Have you ever had a dream?


Foto-Lloyd

"Importante e genuino é mesmo o não sentir ou agir em função do resultado de pensamentos demasiadamente calculados". Tu é que dizes que são pensamentos demasiadamente calculados, é uma interpretação tua, provavelmente demasiadamente calculada, diría eu se me interessasse tanto como a ti acreditar nessa treta de distância entre naturalidade e cálculo, inocência ou dúvida podem ser igualmente naturais, penso eu não é... Apenas penso eu...

O questionamento do que nos cerca
(Nathan Octavio D. D. Rodrigues)

"Quando uma pessoa recebe um estímulo sensorial qualquer, o senso comum obriga a sua mente consciente a aceitá-lo como algo absolutamente verdadeiro e inquestionável. A grande maioria das pessoas, quando vê, ouve, cheira, toca ou prova alguma coisa, nunca se pergunta sobre a autenticidade daquelas informações que são passadas ao seu cérebro.

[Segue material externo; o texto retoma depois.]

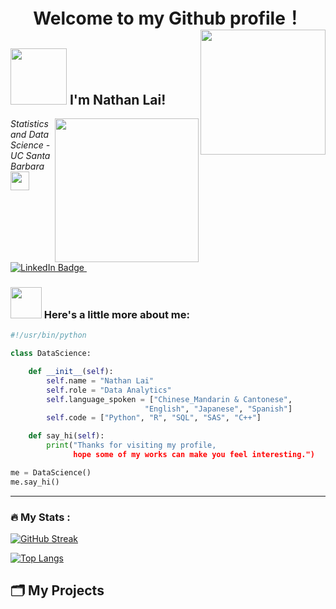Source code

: <h1 align="center">
  Welcome to my Github profile！
  <img align='right'src="https://media.giphy.com/media/ES4Vcv8zWfIt2/giphy.gif" width="200">
</h1>


<h2>
  <img src="https://media.giphy.com/media/26xBwdIuRJiAIqHwA/giphy.gif" width="90px"/>
  I'm Nathan Lai! 
</h2>

<img align='right' src="https://media.giphy.com/media/M9gbBd9nbDrOTu1Mqx/giphy.gif" width="230">
<p><em>Statistics and Data Science - UC Santa Barbara
</a><img src="https://media.giphy.com/media/WUlplcMpOCEmTGBtBW/giphy.gif" width="30"> 
</em></p>

<div id="badges">
  <a href="https://www.linkedin.com/in/nathan-lai-900200251">
    <img src="https://img.shields.io/badge/-Nathan-blue?style=flat-square&logo=linkedin&logoColor=white" alt="LinkedIn Badge"/>
  </a>
  <img src="https://komarev.com/ghpvc/?username=lmhoba9s&style=flat-square&color=blue" alt=""/>
</div>


### <img src="https://media.giphy.com/media/VgCDAzcKvsR6OM0uWg/giphy.gif" width="50"> Here's a little more about me:

```python
#!/usr/bin/python

class DataScience:

    def __init__(self):
        self.name = "Nathan Lai"
        self.role = "Data Analytics"
        self.language_spoken = ["Chinese_Mandarin & Cantonese", 
                              "English", "Japanese", "Spanish"]
        self.code = ["Python", "R", "SQL", "SAS", "C++"]

    def say_hi(self):
        print("Thanks for visiting my profile, 
              hope some of my works can make you feel interesting.")

me = DataScience()
me.say_hi()
```


---

### :fire: My Stats :

[![GitHub Streak](http://github-readme-streak-stats.herokuapp.com?user=lmhoba9s)](https://git.io/streak-stats)

[![Top Langs](https://github-readme-stats.vercel.app/api/top-langs/?username=lmhoba9s&layout=compact&theme=vision-friendly-dark)](https://github.com/anuraghazra/github-readme-stats)

## 🗂️ My Projects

Quando alguém começa a duvidar daquilo que é chamado realidade, é imediatamente visto ou como louco ou como alguém muito mais inteligente que a média. De qualquer forma, é tido como uma pessoa com uma mentalidade impossível de ser alcançada, o que o faz sentir-se, ao mesmo tempo, incompreensível e incompreendido.

São exatamente essas sensações que obrigatoriamente permeiam a vida de um cético: sempre ser considerado alguém com uma visão sobre o mundo muito diferente da maioria. Talvez o que crie esse pensamento questionador na mente de alguém aparentemente comum seja uma situação análoga ao nó Górdio de Alexandre, o Grande: a forma mais fácil de desatar um nó é simplesmente cortá-lo e acabar com a corda que o contém. É isso que faz um cético: sua mente questiona várias informações sensoriais da realidade até que cai em um paradoxo, um “nó cego”, a isosthenia.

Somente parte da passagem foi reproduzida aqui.